真夜中のドロップアウトカウボーイズ@別館
ピンク映画は観ただけ全部感想を書く、ひたすらに虚空を撃ち続ける無為。
 



 「大性獣 恥丘最大の絶頂」(2022/制作:ナベシネマ/提供:オーピー映画株式会社/監督:渡邊元嗣/脚本:増田貴彦/撮影・照明:倉本和人/録音:小林徹哉/編集:鷹野朋子/助監督:小関裕次郎/監督助手:高木翔/撮影助手:郷田或/スチール:本田あきら/選曲:徳永由紀子/MA:Bias Technologist/仕上げ:東映ラボ・テック/出演:生田みく・花狩まい・しじみ・竹本泰志・小滝正大・ケイチャン)。この期の間際に気づいたのが、撮影部セカンドの郷田或(a.k.a.郷田有or郷田アール)といふのはゴダールを捩つてゐるのか。三十年以上に亘る異常に長い助手歴を窺ふに、誰か一人が使つてゐる名義では多分なく、共有の変名にさうゐない。

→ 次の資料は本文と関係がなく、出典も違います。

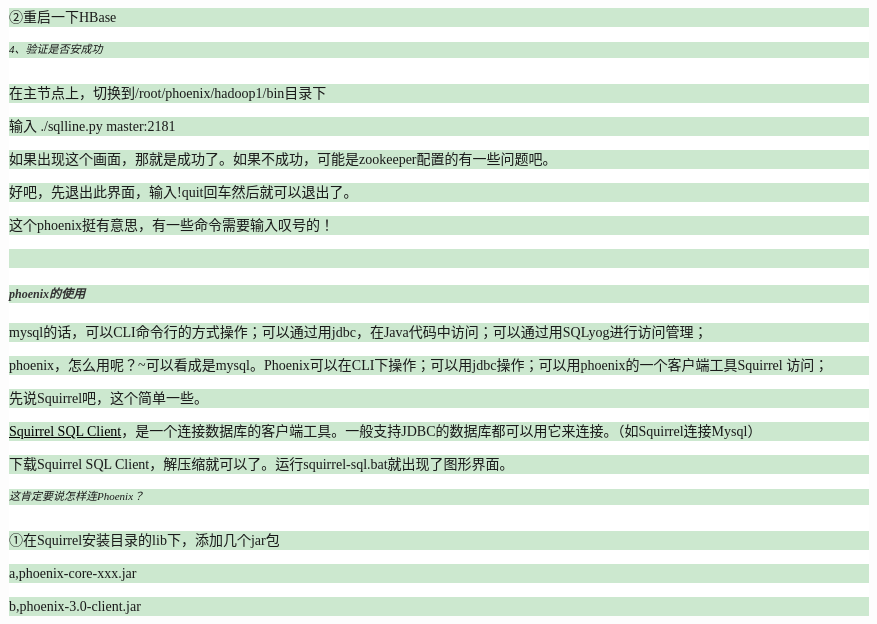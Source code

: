<p style="font-family:Verdana, Arial, Helvetica, sans-serif;line-height:18px;background-color:rgb(204,232,207);">
<span style="font-family:'Microsoft YaHei';">②重启一下HBase</span></p>
<h6 style="font-size:11px;font-family:Verdana, Arial, Helvetica, sans-serif;background-color:rgb(204,232,207);">
<span style="font-family:'Microsoft YaHei';">4、验证是否安成功</span></h6>
<p style="font-family:Verdana, Arial, Helvetica, sans-serif;line-height:18px;background-color:rgb(204,232,207);">
<span style="font-family:'Microsoft YaHei';">在主节点上，切换到/root/phoenix/hadoop1/bin目录下</span></p>
<p style="font-family:Verdana, Arial, Helvetica, sans-serif;line-height:18px;background-color:rgb(204,232,207);">
<span style="font-family:'Microsoft YaHei';">输入 ./sqlline.py master:2181</span></p>
<p style="font-family:Verdana, Arial, Helvetica, sans-serif;line-height:18px;background-color:rgb(204,232,207);">
<span style="font-family:'Microsoft YaHei';"><a href="http://www.weixuehao.com/wp-content/uploads/2014/11/image2.png" rel="nofollow" style="color:#000000;"></a></span></p>
<p style="font-family:Verdana, Arial, Helvetica, sans-serif;line-height:18px;background-color:rgb(204,232,207);">
<span style="font-family:'Microsoft YaHei';">如果出现这个画面，那就是成功了。如果不成功，可能是zookeeper配置的有一些问题吧。</span></p>
<p style="font-family:Verdana, Arial, Helvetica, sans-serif;line-height:18px;background-color:rgb(204,232,207);">
<span style="font-family:'Microsoft YaHei';">好吧，先退出此界面，输入!quit回车然后就可以退出了。</span></p>
<p style="font-family:Verdana, Arial, Helvetica, sans-serif;line-height:18px;background-color:rgb(204,232,207);">
<span style="font-family:'Microsoft YaHei';">这个phoenix挺有意思，有一些命令需要输入叹号的！</span></p>
<p style="font-family:Verdana, Arial, Helvetica, sans-serif;line-height:18px;background-color:rgb(204,232,207);">
<span style="font-family:'Microsoft YaHei';"> </span></p>
<h5 style="font-size:12px;color:rgb(51,51,51);font-family:Verdana, Arial, Helvetica, sans-serif;line-height:18px;background-color:rgb(204,232,207);">
<span style="font-family:'Microsoft YaHei';">phoenix的使用</span></h5>
<p style="font-family:Verdana, Arial, Helvetica, sans-serif;line-height:18px;background-color:rgb(204,232,207);">
<span style="font-family:'Microsoft YaHei';">mysql的话，可以CLI命令行的方式操作；可以通过用jdbc，在Java代码中访问；可以通过用SQLyog进行访问管理；</span></p>
<p style="font-family:Verdana, Arial, Helvetica, sans-serif;line-height:18px;background-color:rgb(204,232,207);">
<span style="font-family:'Microsoft YaHei';">phoenix，怎么用呢？~可以看成是mysql。Phoenix可以在CLI下操作；可以用jdbc操作；可以用phoenix的一个客户端工具Squirrel 访问；</span></p>
<p style="font-family:Verdana, Arial, Helvetica, sans-serif;line-height:18px;background-color:rgb(204,232,207);">
<span style="font-family:'Microsoft YaHei';">先说Squirrel吧，这个简单一些。</span></p>
<p style="font-family:Verdana, Arial, Helvetica, sans-serif;line-height:18px;background-color:rgb(204,232,207);">
<span style="font-family:'Microsoft YaHei';"><a href="http://www.squirrelsql.org/" rel="nofollow" style="color:#000000;">Squirrel SQL Client</a>，是一个连接数据库的客户端工具。一般支持JDBC的数据库都可以用它来连接。（如Squirrel连接Mysql）</span></p>
<p style="font-family:Verdana, Arial, Helvetica, sans-serif;line-height:18px;background-color:rgb(204,232,207);">
<span style="font-family:'Microsoft YaHei';">下载Squirrel SQL Client，解压缩就可以了。运行squirrel-sql.bat就出现了图形界面。</span></p>
<h6 style="font-size:11px;font-family:Verdana, Arial, Helvetica, sans-serif;background-color:rgb(204,232,207);">
<span style="font-family:'Microsoft YaHei';">这肯定要说怎样连Phoenix？</span></h6>
<p style="font-family:Verdana, Arial, Helvetica, sans-serif;line-height:18px;background-color:rgb(204,232,207);">
<span style="font-family:'Microsoft YaHei';">①在Squirrel安装目录的lib下，添加几个jar包</span></p>
<p style="font-family:Verdana, Arial, Helvetica, sans-serif;line-height:18px;background-color:rgb(204,232,207);">
<span style="font-family:'Microsoft YaHei';">a,phoenix-core-xxx.jar</span></p>
<p style="font-family:Verdana, Arial, Helvetica, sans-serif;line-height:18px;background-color:rgb(204,232,207);">
<span style="font-family:'Microsoft YaHei';">b,phoenix-3.0-client.jar</span></p>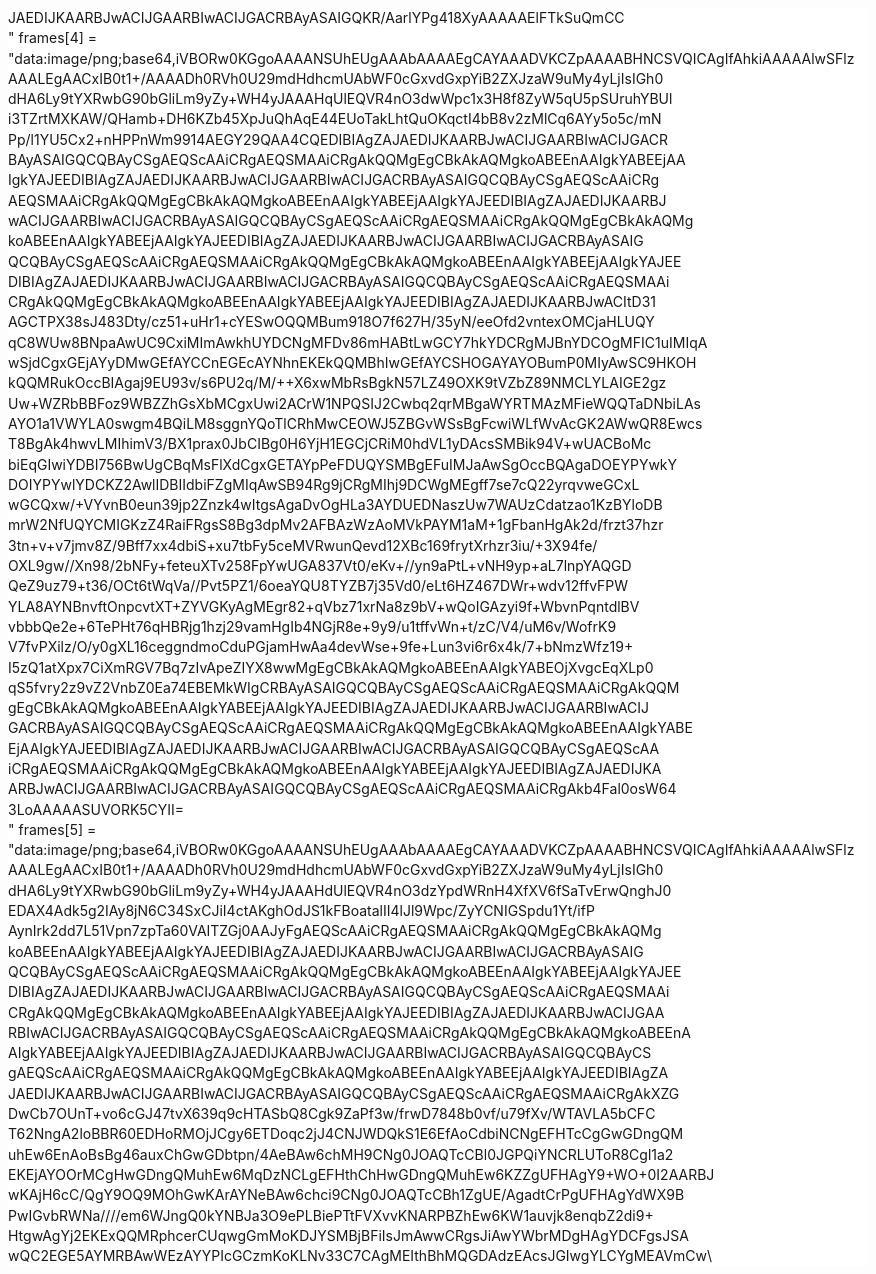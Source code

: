 JAEDIJKAARBJwACIJGAARBIwACIJGACRBAyASAIGQKR/AarlYPg418XyAAAAAElFTkSuQmCC\
"
  frames[4] = "data:image/png;base64,iVBORw0KGgoAAAANSUhEUgAAAbAAAAEgCAYAAADVKCZpAAAABHNCSVQICAgIfAhkiAAAAAlwSFlz\
AAALEgAACxIB0t1+/AAAADh0RVh0U29mdHdhcmUAbWF0cGxvdGxpYiB2ZXJzaW9uMy4yLjIsIGh0\
dHA6Ly9tYXRwbG90bGliLm9yZy+WH4yJAAAHqUlEQVR4nO3dwWpc1x3H8f8ZyW5qU5pSUruhYBUl\
i3TZrtMXKAW/QHamb+DH6KZb45XpJuQhAqE44EUoTakLhtQuOKqctI4bB8v2zMlCq6AYy5o5c/mN\
Pp/l1YU5Cx2+nHPPnWm9914AEGY29QAA4CQEDIBIAgZAJAEDIJKAARBJwACIJGAARBIwACIJGACR\
BAyASAIGQCQBAyCSgAEQScAAiCRgAEQSMAAiCRgAkQQMgEgCBkAkAQMgkoABEEnAAIgkYABEEjAA\
IgkYAJEEDIBIAgZAJAEDIJKAARBJwACIJGAARBIwACIJGACRBAyASAIGQCQBAyCSgAEQScAAiCRg\
AEQSMAAiCRgAkQQMgEgCBkAkAQMgkoABEEnAAIgkYABEEjAAIgkYAJEEDIBIAgZAJAEDIJKAARBJ\
wACIJGAARBIwACIJGACRBAyASAIGQCQBAyCSgAEQScAAiCRgAEQSMAAiCRgAkQQMgEgCBkAkAQMg\
koABEEnAAIgkYABEEjAAIgkYAJEEDIBIAgZAJAEDIJKAARBJwACIJGAARBIwACIJGACRBAyASAIG\
QCQBAyCSgAEQScAAiCRgAEQSMAAiCRgAkQQMgEgCBkAkAQMgkoABEEnAAIgkYABEEjAAIgkYAJEE\
DIBIAgZAJAEDIJKAARBJwACIJGAARBIwACIJGACRBAyASAIGQCQBAyCSgAEQScAAiCRgAEQSMAAi\
CRgAkQQMgEgCBkAkAQMgkoABEEnAAIgkYABEEjAAIgkYAJEEDIBIAgZAJAEDIJKAARBJwACItD31\
AGCTPX38sJ483Dty/cz51+uHr1+cYESwOQQMBum918O7f627H/35yN/eeOfd2vntexOMCjaHLUQY\
qC8WUw8BNpaAwUC9CxiMImAwkhUYDCNgMFDv86mHABtLwGCY7hkYDCRgMJBnYDCOgMFIC1uIMIqA\
wSjdCgxGEjAYyDMwGEfAYCCnEGEcAYNhnEKEkQQMBhIwGEfAYCSHOGAYAYOBumP0MIyAwSC9HKOH\
kQQMRukOccBIAgaj9EU93v/s6PU2q/M/++X6xwMbRsBgkN57LZ49OXK9tVZbZ89NMCLYLAIGE2gz\
Uw+WZRbBBFoz9WBZZhGsXbMCgxUwi2ACrW1NPQSIJ2Cwbq2qrMBgaWYRTMAzMFieWQQTaDNbiLAs\
AYO1a1VWYLA0swgm4BQiLM8sggnYQoTlCRhMwCEOWJ5ZBGvWSsBgFcwiWLfWvAcGK2AWwQR8Ewcs\
T8BgAk4hwvLMIhimV3/BX1prax0JbCIBg0H6YjH1EGCjCRiM0hdVL1yDAcsSMBik94V+wUACBoMc\
biEqGIwiYDBI756BwUgCBqMsFlXdCgxGETAYpPeFDUQYSMBgEFuIMJaAwSgOccBQAgaDOEYPYwkY\
DOIYPYwlYDCKZ2AwlIDBIIdbiFZgMIqAwSB94Rg9jCRgMIhj9DCWgMEgff7se7cQ22yrqvweGCxL\
wGCQxw/+VYvnB0eun39jp2Znzk4wItgsAgaDvOgHLa3AYDUEDNaszUw7WAUzCdatzao1KzBYloDB\
mrW2NfUQYCMIGKzZ4RaiFRgsS8Bg3dpMv2AFBAzWzAoMVkPAYM1aM+1gFbanHgAk2d/frzt37hzr\
3tn+v+v7jmv8Z/9Bff7xx4dbiS+xu7tbFy5ceMVRwunQevd12XBc169frytXrhzr3iu/+3X94fe/\
OXL9gw//Xn98/2bNFy+feteuXTv258FpYwUGA837Vt0/eKv+//yn9aPtL+vNH9yp+aL7lnpYAQGD\
QeZ9uz79+t36/OCt6tWqVa//Pvt5PZ1/6oeaYQU8TYZB7j35Vd0/eLt6HZ467DWr+wdv12ffvFPW\
YLA8AYNBnvftOnpcvtXT+ZYVGKyAgMEgr82+qVbz71xrNa8z9bV+wQoIGAzyi9f+WbvnPqntdlBV\
vbbbQe2e+6TePHt76qHBRjg1hzj29vamHgIb4NGjR8e+9y9/u1tffvWn+t/zC/V4/uM6v/WofrK9\
V7fvPXilz/O/y0gXL16ceggndmoCduPGjamHwAa4devWse+9fe+Lun3vi6r6x4k/7+bNmzWfz19+\
I5zQ1atXpx7CiXmRGV7Bq7zIvApeZIYX8wwMgEgCBkAkAQMgkoABEEnAAIgkYABEOjXvgcEqXLp0\
qS5fvry2z9vZ2VnbZ0Ea74EBEMkWIgCRBAyASAIGQCQBAyCSgAEQScAAiCRgAEQSMAAiCRgAkQQM\
gEgCBkAkAQMgkoABEEnAAIgkYABEEjAAIgkYAJEEDIBIAgZAJAEDIJKAARBJwACIJGAARBIwACIJ\
GACRBAyASAIGQCQBAyCSgAEQScAAiCRgAEQSMAAiCRgAkQQMgEgCBkAkAQMgkoABEEnAAIgkYABE\
EjAAIgkYAJEEDIBIAgZAJAEDIJKAARBJwACIJGAARBIwACIJGACRBAyASAIGQCQBAyCSgAEQScAA\
iCRgAEQSMAAiCRgAkQQMgEgCBkAkAQMgkoABEEnAAIgkYABEEjAAIgkYAJEEDIBIAgZAJAEDIJKA\
ARBJwACIJGAARBIwACIJGACRBAyASAIGQCQBAyCSgAEQScAAiCRgAEQSMAAiCRgAkb4Fal0osW64\
3LoAAAAASUVORK5CYII=\
"
  frames[5] = "data:image/png;base64,iVBORw0KGgoAAAANSUhEUgAAAbAAAAEgCAYAAADVKCZpAAAABHNCSVQICAgIfAhkiAAAAAlwSFlz\
AAALEgAACxIB0t1+/AAAADh0RVh0U29mdHdhcmUAbWF0cGxvdGxpYiB2ZXJzaW9uMy4yLjIsIGh0\
dHA6Ly9tYXRwbG90bGliLm9yZy+WH4yJAAAHdUlEQVR4nO3dzYpdWRnH4XfXV6fSaTvErwQnghJ0\
EDAX4Adk5g2IAy8jN6C34SxCJiI4ctAKghOdJS1kFBoatalII4lJl9Wpc/ZyYCNIGSpdu1Yt/ifP\
AynIrk2dd7L51Vpn7zpTa60VAITZGj0AAJyFgAEQScAAiCRgAEQSMAAiCRgAkQQMgEgCBkAkAQMg\
koABEEnAAIgkYABEEjAAIgkYAJEEDIBIAgZAJAEDIJKAARBJwACIJGAARBIwACIJGACRBAyASAIG\
QCQBAyCSgAEQScAAiCRgAEQSMAAiCRgAkQQMgEgCBkAkAQMgkoABEEnAAIgkYABEEjAAIgkYAJEE\
DIBIAgZAJAEDIJKAARBJwACIJGAARBIwACIJGACRBAyASAIGQCQBAyCSgAEQScAAiCRgAEQSMAAi\
CRgAkQQMgEgCBkAkAQMgkoABEEnAAIgkYABEEjAAIgkYAJEEDIBIAgZAJAEDIJKAARBJwACIJGAA\
RBIwACIJGACRBAyASAIGQCQBAyCSgAEQScAAiCRgAEQSMAAiCRgAkQQMgEgCBkAkAQMgkoABEEnA\
AIgkYABEEjAAIgkYAJEEDIBIAgZAJAEDIJKAARBJwACIJGAARBIwACIJGACRBAyASAIGQCQBAyCS\
gAEQScAAiCRgAEQSMAAiCRgAkQQMgEgCBkAkAQMgkoABEEnAAIgkYABEEjAAIgkYAJEEDIBIAgZA\
JAEDIJKAARBJwACIJGAARBIwACIJGACRBAyASAIGQCQBAyCSgAEQScAAiCRgAEQSMAAiCRgAkXZG\
DwCb7OUnT+vo6cGJ47tvX639q9cHTASbQ8Cgk9ZaPf3w/frwD7848b0vf/u79fXv/WTAVLA5bCFC\
T62NngA2loBBR60EDHoRMOjJCgy6ETDoqc2jJ4CNJWDQkS1E6EfAoCdbiNCNgEFHTcCgGwGDngQM\
uhEw6EnAoBsBg46auxChGwGDbtpn/4AeBAw6chMH9CNg0JOAQTcCBl0JGPQiYNCRLUToR8Cgl1a2\
EKEjAYOOrMCgHwGDngQMuhEw6MqDzNCLgEFHthChHwGDngQMuhEw6KZZgUFHAgY9+WO+0I2AARBJ\
wKAjH6cC/QgY9OQ9MOhGwKArAYNeBAw6chci9CNg0JOAQTcCBh1ZgUE/AgadtCrPgUFHAgYdWX9B\
PwIGvbRWNa////em6WJngQ0kYNBJa3O9ePLBiePTtFVXvvKNARPBZhEw6KW1auvjk8enqbZ2di9+\
HtgwAgYj2EKExQQMRphcerCUqwgGmMoKDJYSMBjBFiIsJmAwwCRgsJiAwYWbrMDgHAgYDCFgsJSA\
wQC2EGE5AYMRBAwWEzAYYPIcGCzmKoKLNv33C7CAgMEIthBhMQGDAdzEAcsJGIwgYLCYgMEAVmCw\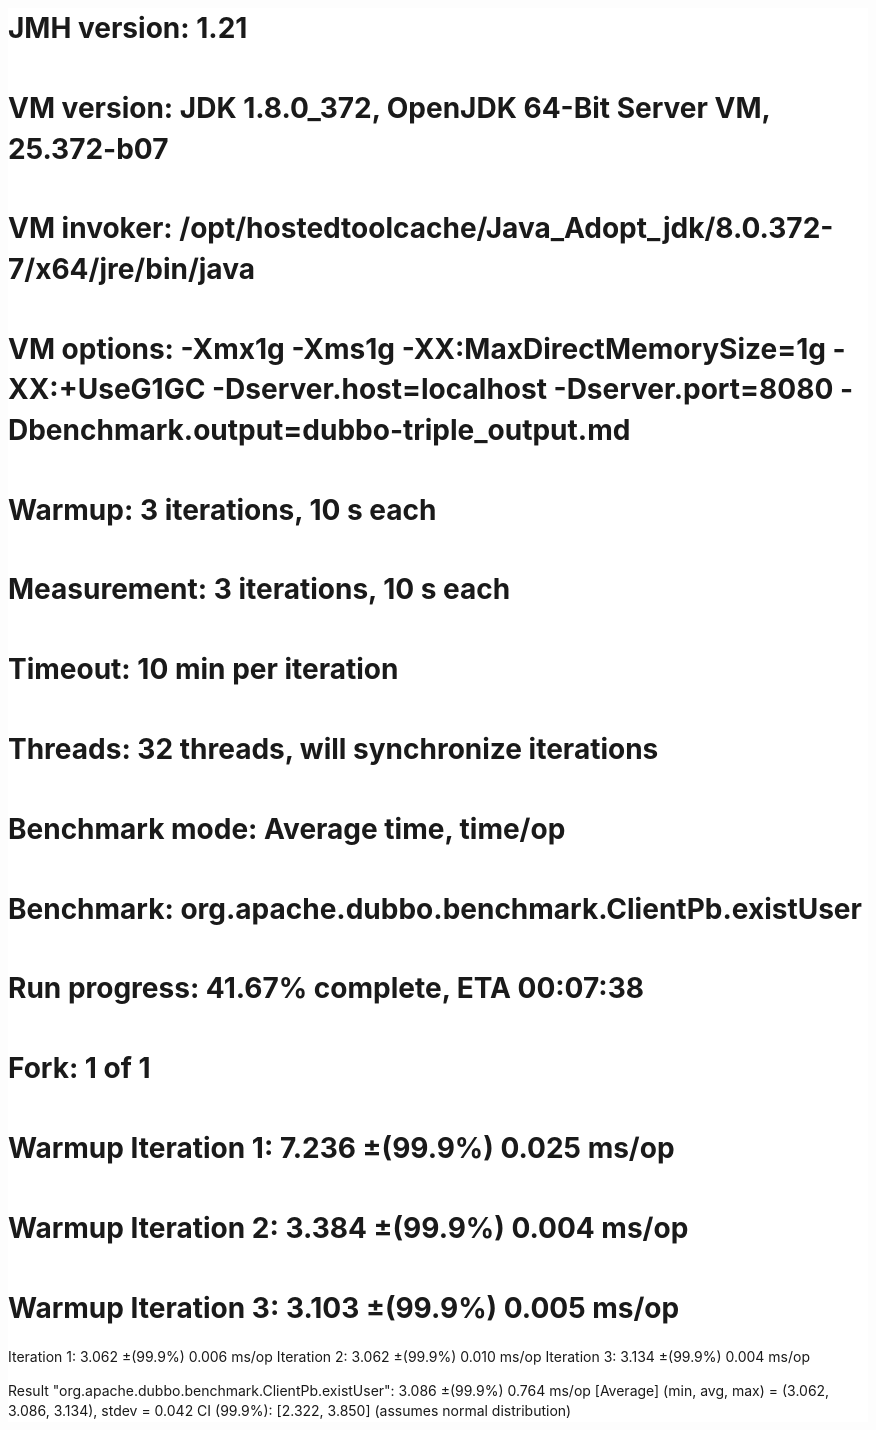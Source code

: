 
# JMH version: 1.21
# VM version: JDK 1.8.0_372, OpenJDK 64-Bit Server VM, 25.372-b07
# VM invoker: /opt/hostedtoolcache/Java_Adopt_jdk/8.0.372-7/x64/jre/bin/java
# VM options: -Xmx1g -Xms1g -XX:MaxDirectMemorySize=1g -XX:+UseG1GC -Dserver.host=localhost -Dserver.port=8080 -Dbenchmark.output=dubbo-triple_output.md
# Warmup: 3 iterations, 10 s each
# Measurement: 3 iterations, 10 s each
# Timeout: 10 min per iteration
# Threads: 32 threads, will synchronize iterations
# Benchmark mode: Average time, time/op
# Benchmark: org.apache.dubbo.benchmark.ClientPb.existUser

# Run progress: 41.67% complete, ETA 00:07:38
# Fork: 1 of 1
# Warmup Iteration   1: 7.236 ±(99.9%) 0.025 ms/op
# Warmup Iteration   2: 3.384 ±(99.9%) 0.004 ms/op
# Warmup Iteration   3: 3.103 ±(99.9%) 0.005 ms/op
Iteration   1: 3.062 ±(99.9%) 0.006 ms/op
Iteration   2: 3.062 ±(99.9%) 0.010 ms/op
Iteration   3: 3.134 ±(99.9%) 0.004 ms/op


Result "org.apache.dubbo.benchmark.ClientPb.existUser":
  3.086 ±(99.9%) 0.764 ms/op [Average]
  (min, avg, max) = (3.062, 3.086, 3.134), stdev = 0.042
  CI (99.9%): [2.322, 3.850] (assumes normal distribution)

 画面左から右に電車が横切る、田園の美しいロング。ヒロインが幼少期育ての親である祖父に連れられた、「ほたるの森」と名づけられた豊かな自然を回想、する綺麗な流れをブッた切り。小説家志望のライター・三田さとみ(生田)は、色事、もとい色々懇意の編集者・仲之浦(竹本)から振られた、見るから異端の科学者・城ヶ崎(ケイチャン)が携はる、セックスによつて生み出されるエネルギーを熱に変換した上で動力源として活用する。過去にも何度か見聞きしたやうな、エネルギー保存則をガン無視したトンデモ研究の取材に臍を曲げる。臍を曲げ、ながらも。例によつて仲之浦が適当に言ひ包め、た余勢で突入する絡み初戦。生田みくのボリューミーな肢体を狙ひに狙ひ倒し、アバンから今回の渡邊元嗣はゴッリゴリに攻めて来る、映画は兎も角ピンクを。結局何時もの如く、なし崩し的に与太企画を押しつけられたさとみは、祖父の形見の古いラジオを、店は閉めた電器屋に直して貰つた比較的新しい来し方を想起。中には何も書かれてゐない、小説のネタ帳にさとみが溜息ついた区切りで、赤い月の浮かぶ夜景に、最早ヤケクソのやうな書体で叩きつけるタイトル・イン。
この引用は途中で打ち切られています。